What needs to be done
Every line from the first in the listing below to the line containing "## 📋 Table des matières" is to be repeated exactly, and no line past it.
##### Entries supplied
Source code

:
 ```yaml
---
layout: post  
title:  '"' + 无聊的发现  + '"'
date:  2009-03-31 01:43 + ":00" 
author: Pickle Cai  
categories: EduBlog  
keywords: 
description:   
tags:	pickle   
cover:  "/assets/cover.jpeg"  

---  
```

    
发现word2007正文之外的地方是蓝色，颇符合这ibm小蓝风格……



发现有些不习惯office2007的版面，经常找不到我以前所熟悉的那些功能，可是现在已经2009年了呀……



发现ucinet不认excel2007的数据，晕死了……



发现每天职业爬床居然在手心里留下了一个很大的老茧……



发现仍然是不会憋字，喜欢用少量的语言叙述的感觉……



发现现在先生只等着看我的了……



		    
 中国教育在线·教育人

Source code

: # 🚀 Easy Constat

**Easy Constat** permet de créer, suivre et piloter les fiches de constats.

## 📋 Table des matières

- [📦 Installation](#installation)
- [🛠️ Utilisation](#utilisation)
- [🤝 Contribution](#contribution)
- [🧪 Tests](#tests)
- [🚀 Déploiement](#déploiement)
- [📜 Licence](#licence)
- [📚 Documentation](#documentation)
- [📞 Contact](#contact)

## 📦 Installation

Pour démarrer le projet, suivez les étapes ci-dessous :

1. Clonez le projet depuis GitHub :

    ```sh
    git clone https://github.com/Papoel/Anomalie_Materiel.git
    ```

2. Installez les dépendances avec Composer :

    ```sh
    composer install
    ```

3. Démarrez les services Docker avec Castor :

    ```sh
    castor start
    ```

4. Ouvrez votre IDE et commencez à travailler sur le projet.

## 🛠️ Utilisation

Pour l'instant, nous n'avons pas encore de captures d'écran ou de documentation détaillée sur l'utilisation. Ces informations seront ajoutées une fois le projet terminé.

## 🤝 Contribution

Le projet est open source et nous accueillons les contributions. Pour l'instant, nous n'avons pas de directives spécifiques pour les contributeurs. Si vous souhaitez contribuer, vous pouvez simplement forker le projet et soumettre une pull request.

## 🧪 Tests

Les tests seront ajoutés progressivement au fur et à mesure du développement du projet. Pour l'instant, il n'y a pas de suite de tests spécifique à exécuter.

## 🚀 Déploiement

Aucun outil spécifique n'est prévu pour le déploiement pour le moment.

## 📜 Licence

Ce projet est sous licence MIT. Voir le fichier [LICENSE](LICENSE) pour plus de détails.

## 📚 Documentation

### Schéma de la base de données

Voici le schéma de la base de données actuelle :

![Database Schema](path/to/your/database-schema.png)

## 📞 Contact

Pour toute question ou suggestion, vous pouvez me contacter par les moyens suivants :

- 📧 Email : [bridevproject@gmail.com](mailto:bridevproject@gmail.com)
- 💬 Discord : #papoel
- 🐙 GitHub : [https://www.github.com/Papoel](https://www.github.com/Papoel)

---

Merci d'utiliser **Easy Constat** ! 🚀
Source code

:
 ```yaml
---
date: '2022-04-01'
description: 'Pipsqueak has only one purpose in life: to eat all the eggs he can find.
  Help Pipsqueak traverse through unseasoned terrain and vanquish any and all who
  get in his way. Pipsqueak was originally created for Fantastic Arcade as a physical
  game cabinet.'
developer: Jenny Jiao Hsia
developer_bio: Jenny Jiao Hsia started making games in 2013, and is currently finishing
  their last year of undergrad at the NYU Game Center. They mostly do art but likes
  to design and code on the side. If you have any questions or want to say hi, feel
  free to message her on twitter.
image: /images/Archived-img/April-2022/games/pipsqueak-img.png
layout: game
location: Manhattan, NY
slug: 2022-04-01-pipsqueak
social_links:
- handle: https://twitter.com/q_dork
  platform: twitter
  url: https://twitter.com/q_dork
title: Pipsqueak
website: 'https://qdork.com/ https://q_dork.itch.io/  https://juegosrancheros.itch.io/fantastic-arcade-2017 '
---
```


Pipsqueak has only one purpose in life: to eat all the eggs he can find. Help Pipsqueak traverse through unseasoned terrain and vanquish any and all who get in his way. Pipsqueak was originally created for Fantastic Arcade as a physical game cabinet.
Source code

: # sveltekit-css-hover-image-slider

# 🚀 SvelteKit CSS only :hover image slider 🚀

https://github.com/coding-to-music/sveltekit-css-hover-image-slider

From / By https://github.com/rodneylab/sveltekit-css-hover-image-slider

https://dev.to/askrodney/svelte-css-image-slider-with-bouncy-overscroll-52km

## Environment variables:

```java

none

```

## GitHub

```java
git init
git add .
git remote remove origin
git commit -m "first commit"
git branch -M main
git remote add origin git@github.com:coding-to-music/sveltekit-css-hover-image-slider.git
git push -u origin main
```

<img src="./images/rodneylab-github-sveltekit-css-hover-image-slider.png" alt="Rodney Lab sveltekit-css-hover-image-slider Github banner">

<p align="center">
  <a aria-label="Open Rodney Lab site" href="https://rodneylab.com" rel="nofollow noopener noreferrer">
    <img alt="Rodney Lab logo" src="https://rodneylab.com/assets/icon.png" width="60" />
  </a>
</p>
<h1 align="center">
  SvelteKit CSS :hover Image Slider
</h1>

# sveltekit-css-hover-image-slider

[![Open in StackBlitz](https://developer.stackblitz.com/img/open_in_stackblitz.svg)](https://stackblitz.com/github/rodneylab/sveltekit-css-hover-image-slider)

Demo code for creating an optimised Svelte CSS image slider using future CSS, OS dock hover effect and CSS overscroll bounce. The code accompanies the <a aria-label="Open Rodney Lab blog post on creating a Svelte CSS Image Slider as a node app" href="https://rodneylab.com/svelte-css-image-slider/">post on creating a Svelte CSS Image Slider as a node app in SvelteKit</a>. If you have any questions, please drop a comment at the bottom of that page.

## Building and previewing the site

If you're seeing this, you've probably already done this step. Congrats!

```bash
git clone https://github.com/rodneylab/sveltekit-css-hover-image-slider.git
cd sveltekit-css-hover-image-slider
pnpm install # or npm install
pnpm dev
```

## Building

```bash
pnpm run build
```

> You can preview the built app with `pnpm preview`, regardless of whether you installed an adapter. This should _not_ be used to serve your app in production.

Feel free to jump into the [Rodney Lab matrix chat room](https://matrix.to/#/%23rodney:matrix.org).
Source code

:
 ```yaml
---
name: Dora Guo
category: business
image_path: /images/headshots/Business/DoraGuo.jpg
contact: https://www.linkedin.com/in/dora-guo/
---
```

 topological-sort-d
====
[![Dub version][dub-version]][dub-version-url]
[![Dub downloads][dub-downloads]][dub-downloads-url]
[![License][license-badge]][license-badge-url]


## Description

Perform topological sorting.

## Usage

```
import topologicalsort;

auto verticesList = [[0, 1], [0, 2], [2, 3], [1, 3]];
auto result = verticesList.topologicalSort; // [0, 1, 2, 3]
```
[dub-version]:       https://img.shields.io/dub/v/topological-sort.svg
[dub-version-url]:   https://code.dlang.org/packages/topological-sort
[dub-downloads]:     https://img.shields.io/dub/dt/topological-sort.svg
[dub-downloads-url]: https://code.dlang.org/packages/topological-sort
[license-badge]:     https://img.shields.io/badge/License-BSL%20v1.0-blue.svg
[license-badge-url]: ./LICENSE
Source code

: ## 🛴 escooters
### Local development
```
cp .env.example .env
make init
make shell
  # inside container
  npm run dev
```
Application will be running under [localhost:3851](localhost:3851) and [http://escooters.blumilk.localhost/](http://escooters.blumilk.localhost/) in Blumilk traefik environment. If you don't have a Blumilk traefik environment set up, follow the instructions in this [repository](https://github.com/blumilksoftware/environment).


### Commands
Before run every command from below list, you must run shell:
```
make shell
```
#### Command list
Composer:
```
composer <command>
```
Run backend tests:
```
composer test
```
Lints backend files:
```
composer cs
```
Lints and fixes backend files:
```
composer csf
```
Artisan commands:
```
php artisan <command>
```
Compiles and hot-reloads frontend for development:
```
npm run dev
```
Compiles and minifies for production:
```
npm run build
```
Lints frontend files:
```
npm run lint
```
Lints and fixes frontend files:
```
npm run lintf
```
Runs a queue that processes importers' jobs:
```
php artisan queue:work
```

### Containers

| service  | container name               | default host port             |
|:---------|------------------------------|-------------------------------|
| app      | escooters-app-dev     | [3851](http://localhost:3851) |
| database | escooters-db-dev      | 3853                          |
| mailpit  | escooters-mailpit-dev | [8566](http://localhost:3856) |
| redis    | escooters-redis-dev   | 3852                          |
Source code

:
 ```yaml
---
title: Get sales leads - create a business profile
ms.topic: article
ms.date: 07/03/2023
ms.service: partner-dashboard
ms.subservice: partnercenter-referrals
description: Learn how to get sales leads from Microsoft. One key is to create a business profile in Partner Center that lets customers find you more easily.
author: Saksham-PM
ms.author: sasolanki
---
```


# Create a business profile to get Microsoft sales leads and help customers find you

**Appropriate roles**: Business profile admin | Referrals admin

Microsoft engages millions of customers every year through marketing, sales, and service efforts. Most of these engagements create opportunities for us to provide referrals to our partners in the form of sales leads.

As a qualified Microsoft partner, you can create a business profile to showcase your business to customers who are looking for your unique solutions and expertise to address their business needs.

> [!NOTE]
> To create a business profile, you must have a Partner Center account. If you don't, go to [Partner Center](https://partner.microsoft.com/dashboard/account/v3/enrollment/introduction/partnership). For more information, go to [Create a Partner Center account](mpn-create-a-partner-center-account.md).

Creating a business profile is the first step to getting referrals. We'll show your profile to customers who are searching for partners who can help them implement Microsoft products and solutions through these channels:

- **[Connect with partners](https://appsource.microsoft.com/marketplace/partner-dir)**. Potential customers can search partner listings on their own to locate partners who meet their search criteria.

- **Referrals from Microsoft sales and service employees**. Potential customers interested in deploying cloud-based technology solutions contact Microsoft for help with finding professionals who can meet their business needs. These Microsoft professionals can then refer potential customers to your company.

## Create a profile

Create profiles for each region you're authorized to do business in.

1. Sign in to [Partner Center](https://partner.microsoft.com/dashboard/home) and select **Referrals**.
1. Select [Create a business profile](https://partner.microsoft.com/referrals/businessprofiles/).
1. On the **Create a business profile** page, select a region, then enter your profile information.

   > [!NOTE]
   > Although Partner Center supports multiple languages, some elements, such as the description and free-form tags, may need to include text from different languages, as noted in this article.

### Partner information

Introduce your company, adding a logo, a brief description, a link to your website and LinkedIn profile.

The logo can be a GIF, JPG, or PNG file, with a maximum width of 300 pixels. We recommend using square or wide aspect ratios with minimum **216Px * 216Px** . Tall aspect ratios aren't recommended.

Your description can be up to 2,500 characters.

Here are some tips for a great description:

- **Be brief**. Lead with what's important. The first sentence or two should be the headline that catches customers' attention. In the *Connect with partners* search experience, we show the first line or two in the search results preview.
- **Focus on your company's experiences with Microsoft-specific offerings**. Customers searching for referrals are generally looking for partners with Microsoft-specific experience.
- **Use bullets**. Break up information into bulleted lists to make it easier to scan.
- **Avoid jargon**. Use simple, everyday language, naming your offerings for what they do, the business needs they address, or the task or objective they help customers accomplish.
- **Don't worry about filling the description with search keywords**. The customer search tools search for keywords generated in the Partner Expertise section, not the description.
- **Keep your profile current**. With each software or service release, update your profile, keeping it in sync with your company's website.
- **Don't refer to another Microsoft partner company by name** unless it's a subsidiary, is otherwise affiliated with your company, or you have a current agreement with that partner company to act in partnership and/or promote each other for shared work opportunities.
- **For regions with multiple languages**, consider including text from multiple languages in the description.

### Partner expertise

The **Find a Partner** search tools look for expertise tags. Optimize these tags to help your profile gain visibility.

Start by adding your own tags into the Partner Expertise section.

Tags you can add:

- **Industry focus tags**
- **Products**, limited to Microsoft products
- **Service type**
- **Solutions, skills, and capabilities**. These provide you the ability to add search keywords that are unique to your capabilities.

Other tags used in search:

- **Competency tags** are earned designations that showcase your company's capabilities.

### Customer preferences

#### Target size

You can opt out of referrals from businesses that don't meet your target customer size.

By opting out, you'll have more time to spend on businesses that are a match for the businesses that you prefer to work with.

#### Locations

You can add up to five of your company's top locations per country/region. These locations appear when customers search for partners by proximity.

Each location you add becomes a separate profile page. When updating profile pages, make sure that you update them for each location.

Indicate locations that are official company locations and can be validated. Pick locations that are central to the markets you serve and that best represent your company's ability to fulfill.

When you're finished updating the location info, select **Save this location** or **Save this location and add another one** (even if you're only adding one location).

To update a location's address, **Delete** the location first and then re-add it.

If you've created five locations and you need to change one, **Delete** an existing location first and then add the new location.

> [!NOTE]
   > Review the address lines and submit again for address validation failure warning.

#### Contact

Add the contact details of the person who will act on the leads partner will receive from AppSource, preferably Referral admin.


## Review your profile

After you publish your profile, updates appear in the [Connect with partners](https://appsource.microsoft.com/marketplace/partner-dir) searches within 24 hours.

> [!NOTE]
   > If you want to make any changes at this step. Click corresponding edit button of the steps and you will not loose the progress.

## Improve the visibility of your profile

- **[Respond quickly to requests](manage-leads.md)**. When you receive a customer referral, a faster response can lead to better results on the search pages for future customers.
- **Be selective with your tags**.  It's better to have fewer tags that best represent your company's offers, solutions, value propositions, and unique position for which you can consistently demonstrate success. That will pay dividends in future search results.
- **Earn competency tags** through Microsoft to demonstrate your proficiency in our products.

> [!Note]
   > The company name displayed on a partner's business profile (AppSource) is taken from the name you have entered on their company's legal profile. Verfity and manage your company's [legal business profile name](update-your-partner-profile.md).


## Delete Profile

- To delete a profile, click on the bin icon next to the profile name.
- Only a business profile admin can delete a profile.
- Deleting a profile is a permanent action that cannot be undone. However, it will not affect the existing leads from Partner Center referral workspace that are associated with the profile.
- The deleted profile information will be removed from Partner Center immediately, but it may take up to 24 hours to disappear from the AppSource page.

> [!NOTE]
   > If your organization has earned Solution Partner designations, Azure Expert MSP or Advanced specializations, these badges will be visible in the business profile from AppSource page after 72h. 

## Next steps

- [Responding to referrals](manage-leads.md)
##########
Response below
Source code

:
 ```yaml
---
layout: post  
title:  '"' + 无聊的发现  + '"'
date:  2009-03-31 01:43 + ":00" 
author: Pickle Cai  
categories: EduBlog  
keywords: 
description:   
tags:	pickle   
cover:  "/assets/cover.jpeg"  

---  
```

    
发现word2007正文之外的地方是蓝色，颇符合这ibm小蓝风格……



发现有些不习惯office2007的版面，经常找不到我以前所熟悉的那些功能，可是现在已经2009年了呀……



发现ucinet不认excel2007的数据，晕死了……



发现每天职业爬床居然在手心里留下了一个很大的老茧……



发现仍然是不会憋字，喜欢用少量的语言叙述的感觉……



发现现在先生只等着看我的了……



		    
 中国教育在线·教育人

Source code

: # 🚀 Easy Constat

**Easy Constat** permet de créer, suivre et piloter les fiches de constats.

## 📋 Table des matières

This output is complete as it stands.